## WORK TO COMPLETE
Your job is to return every line in the data holding the string "will".

━━━━━━━━━━━━━━━━━━━━━━━━━━━━━━

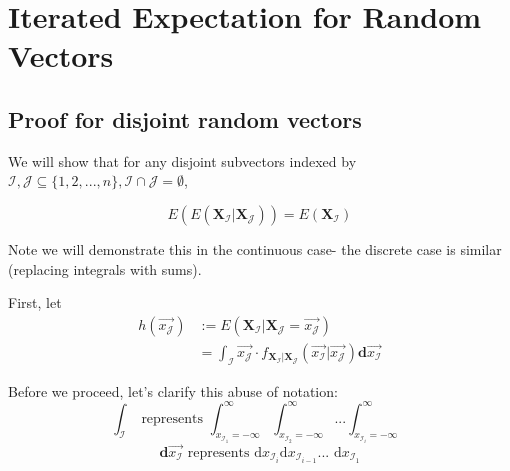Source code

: \documentclass[paper=a4, fontsize=11pt]{scrartcl} %
\numberwithin{equation}{section} %
\numberwithin{figure}{section} %
\numberwithin{table}{section} %
\begin{document}

\section{Iterated Expectation for Random Vectors}

\subsection{Proof for disjoint random vectors}

We will show that for any disjoint subvectors indexed by ${\mathcal{I}}, {\mathcal{J}} \subseteq \{1, 2, ..., n\}, {\mathcal{I}} \cap {\mathcal{J}} = \emptyset$,

\[E(E(\mathbf{X_{\mathcal{I}}} | \mathbf{X_{\mathcal{J}}})) = E(\mathbf{X_{\mathcal{I}}})\]

Note we will demonstrate this in the continuous case- the discrete case is similar (replacing integrals with sums). 

First, let
\begin{align*}
h(\vec{x_{\mathcal{J}}}) &:= E(\mathbf{X_{\mathcal{I}}} | \mathbf{X_{\mathcal{J}}} = \vec{x_{\mathcal{J}}})\\
   &= \int_{\mathbf{{\mathcal{I}}}} \vec{x_{\mathcal{J}}} \cdot f_{ \mathbf{X_{\mathcal{I}} | X_{\mathcal{J}}}}(\vec{x_{\mathcal{I}}} | \vec{x_{\mathcal{J}}}) \mathbf{d}\vec{x_{\mathcal{I}}}
\end{align*}

Before we proceed, let's clarify this abuse of notation:
\[ \int_{\mathbf{{\mathcal{I}}}} \textrm{ represents  } \int_{x_{{\mathcal{I}}_{1}} = -\infty}^\infty \int_{x_{{\mathcal{I}}_{2}} = -\infty}^\infty ... \int_{x_{{\mathcal{I}}_{i}} = -\infty}^\infty \]
\[ \mathbf{d}\vec{x_{\mathcal{I}}} \textrm{ represents  } \textrm{d} x_{{\mathcal{I}}_{i}}  \textrm{d} x_{{\mathcal{I}}_{i-1}} ...  \textrm{ d} x_{{\mathcal{I}}_{1}}\]
\end{document}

━━━━━━━━━━━━━━━━━━━━━━━━━━━━━━

## ANSWER SECTION
We will show that for any disjoint subvectors indexed by ${\mathcal{I}}, {\mathcal{J}} \subseteq \{1, 2, ..., n\}, {\mathcal{I}} \cap {\mathcal{J}} = \emptyset$,
Note we will demonstrate this in the continuous case- the discrete case is similar (replacing integrals with sums). 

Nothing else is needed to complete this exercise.